(Data excerpts):
((
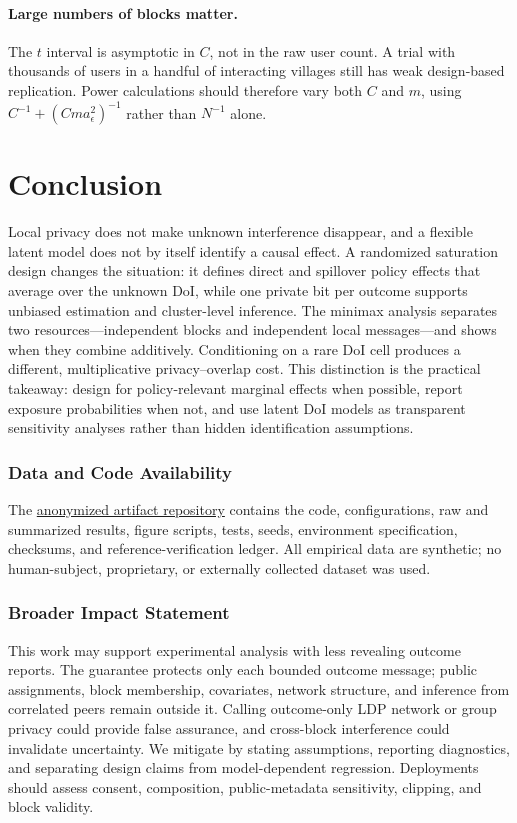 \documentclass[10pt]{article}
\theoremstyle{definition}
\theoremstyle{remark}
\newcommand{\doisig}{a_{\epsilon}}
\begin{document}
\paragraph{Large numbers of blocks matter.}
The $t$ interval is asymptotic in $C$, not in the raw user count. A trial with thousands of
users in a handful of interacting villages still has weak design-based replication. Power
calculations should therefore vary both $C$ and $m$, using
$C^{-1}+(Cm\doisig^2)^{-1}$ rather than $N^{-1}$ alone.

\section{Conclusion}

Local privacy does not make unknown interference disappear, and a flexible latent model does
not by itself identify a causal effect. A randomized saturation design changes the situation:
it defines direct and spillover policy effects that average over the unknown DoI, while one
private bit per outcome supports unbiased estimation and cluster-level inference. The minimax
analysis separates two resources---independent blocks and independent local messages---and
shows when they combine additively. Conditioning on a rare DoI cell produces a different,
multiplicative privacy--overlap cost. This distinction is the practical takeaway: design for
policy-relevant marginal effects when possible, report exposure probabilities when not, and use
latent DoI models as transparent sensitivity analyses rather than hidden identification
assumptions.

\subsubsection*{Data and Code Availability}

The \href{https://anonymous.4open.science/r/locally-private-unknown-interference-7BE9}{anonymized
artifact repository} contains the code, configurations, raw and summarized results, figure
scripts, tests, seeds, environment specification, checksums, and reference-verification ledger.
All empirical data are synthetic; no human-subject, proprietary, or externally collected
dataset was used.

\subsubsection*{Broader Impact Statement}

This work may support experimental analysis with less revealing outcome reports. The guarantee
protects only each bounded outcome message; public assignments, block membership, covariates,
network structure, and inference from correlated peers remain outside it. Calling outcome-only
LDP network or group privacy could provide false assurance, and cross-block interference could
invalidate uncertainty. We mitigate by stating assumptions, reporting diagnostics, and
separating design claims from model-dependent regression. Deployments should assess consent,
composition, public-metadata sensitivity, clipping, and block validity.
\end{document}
))
(About this exercise): Go through the listing above and list every line that has the word "when".

(Answer section):
shows when they combine additively. Conditioning on a rare DoI cell produces a different,
policy-relevant marginal effects when possible, report exposure probabilities when not, and use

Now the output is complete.